È una stagione particolare per il Napoli. Che lettura dai di questo momento?

“È una stagione particolare, sì. Non ritorno sul tema degli infortuni perché è stato già trattato e ritrattato, però è una stagione in cui bisogna guardare in faccia la realtà. Il Napoli non è quello che si pensava potesse essere a inizio stagione. È una squadra che è stata costretta a cambiare pelle continuamente, un Napoli camaleontico. Conte è stato bravo a trovare soluzioni ogni volta che si sono presentate difficoltà.”

C’è differenza tra il Napoli del campionato e quello di Champions?

“Parlo del Napoli italiano, quello del nostro campionato. Il Napoli di Champions, invece, non ha affatto risposto alle attese di tutti gli italiani, ma soprattutto dei tifosi del Napoli. Da campione d’Italia ci si aspettava decisamente di più.”

Che giocatore è Vergara? Che scoperta ha fatto il Napoli?

“Quando hai giocatori di talento che saltano l’uomo, continuiamo a ripetere questo ritornello perché tutte le squadre cercano il calciatore che fa la differenza. Hai visto l’impatto di Neres quando è stato impiegato come seconda punta: prima lo avevamo visto come esterno, ma quando hai uno che salta l’uomo hai più possibilità di arrivare al gol. Il gioco lo costruisci, certo, ma alla fine quello che conta nel calcio sono i gol. Quando hai giocatori che spaccano la partita, Vergara può diventare un oggetto molto prezioso. È ancora un diamante grezzo, ma può diventare un gioiello importante per questo Napoli.”

Vergara può diventare utile anche per la Nazionale?

“Sì, anche per la Nazionale. Da quanto si raccoglie nelle ‘segrete stanze’ della Federazione, Gattuso sta cercando talento, giocatori che facciano la differenza dal punto di vista tecnico. Ti aveva già messo in preallarme anche su Verratti, che non è una scoperta, ma è uno che dà del tu al pallone. La Nazionale deve crescere attraverso la tecnica, attraverso la superiorità tecnica.”

Da napoletani parlare di Vergara in Nazionale può sembrare prematuro, ma è interessante che se ne parli dall’esterno.

“Esatto. Quando Mancini andò a cercare Zaniolo, era un ragazzino. C’è sempre la ricerca di questi giocatori che possano sbocciare in Nazionale.
Vergara ha avuto la fortuna, nella sfortuna del Napoli, di avere questo palcoscenico. Probabilmente senza gli infortuni oggi sentiremmo il suo nome e ci chiederemmo: ‘Ma chi è?’.”
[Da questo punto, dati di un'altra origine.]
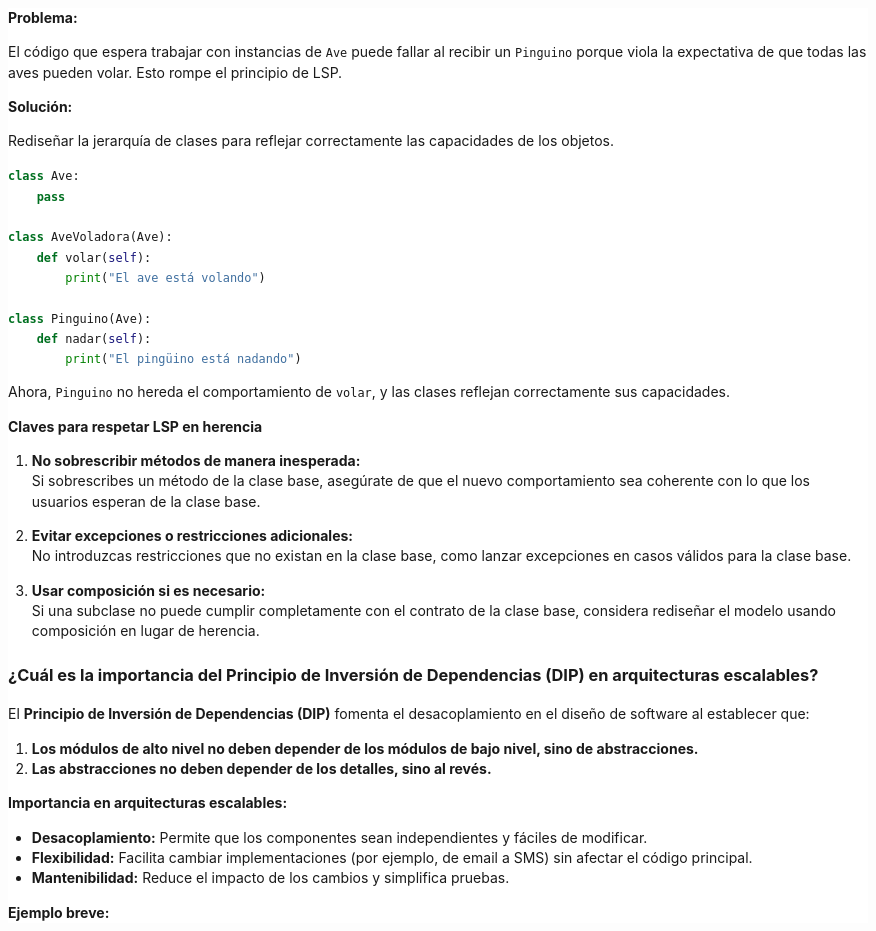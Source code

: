 **Problema:**

El código que espera trabajar con instancias de `Ave` puede fallar al recibir un `Pinguino` porque viola la expectativa de que todas las aves pueden volar. Esto rompe el principio de LSP.

**Solución:**

Rediseñar la jerarquía de clases para reflejar correctamente las capacidades de los objetos.

```python
class Ave:
    pass

class AveVoladora(Ave):
    def volar(self):
        print("El ave está volando")

class Pinguino(Ave):
    def nadar(self):
        print("El pingüino está nadando")
```

Ahora, `Pinguino` no hereda el comportamiento de `volar`, y las clases reflejan correctamente sus capacidades.

**Claves para respetar LSP en herencia**

1. **No sobrescribir métodos de manera inesperada:**  
   Si sobrescribes un método de la clase base, asegúrate de que el nuevo comportamiento sea coherente con lo que los usuarios esperan de la clase base.

2. **Evitar excepciones o restricciones adicionales:**  
   No introduzcas restricciones que no existan en la clase base, como lanzar excepciones en casos válidos para la clase base.

3. **Usar composición si es necesario:**  
   Si una subclase no puede cumplir completamente con el contrato de la clase base, considera rediseñar el modelo usando composición en lugar de herencia.

### ¿Cuál es la importancia del Principio de Inversión de Dependencias (DIP) en arquitecturas escalables?

El **Principio de Inversión de Dependencias (DIP)** fomenta el desacoplamiento en el diseño de software al establecer que:

1. **Los módulos de alto nivel no deben depender de los módulos de bajo nivel, sino de abstracciones.**
2. **Las abstracciones no deben depender de los detalles, sino al revés.**

**Importancia en arquitecturas escalables:**

- **Desacoplamiento:** Permite que los componentes sean independientes y fáciles de modificar.
- **Flexibilidad:** Facilita cambiar implementaciones (por ejemplo, de email a SMS) sin afectar el código principal.
- **Mantenibilidad:** Reduce el impacto de los cambios y simplifica pruebas.

**Ejemplo breve:**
Questa occasione può essere decisiva per la sua carriera?

“Sì, perché ha potuto mostrare il suo talento. Deve ancora diventare un giocatore più importante: oggi è quello dei guizzi, delle giocate che fanno la differenza. Ma deve aggiungere continuità. La continuità arriva quando trovi il giusto affiatamento con la squadra e ti senti un pezzo importante, non il ragazzino che entra per fare il colpo a sorpresa.”

Che giudizio dai al lavoro di Conte quest’anno e al personaggio Conte dal punto di vista mediatico?

“È un personaggio particolare, a cui non va mai bene niente, diciamolo chiaramente. È un fatto caratteriale. Ogni allenatore ha il suo modo di esporsi mediaticamente: lui è un perfezionista al mille per mille".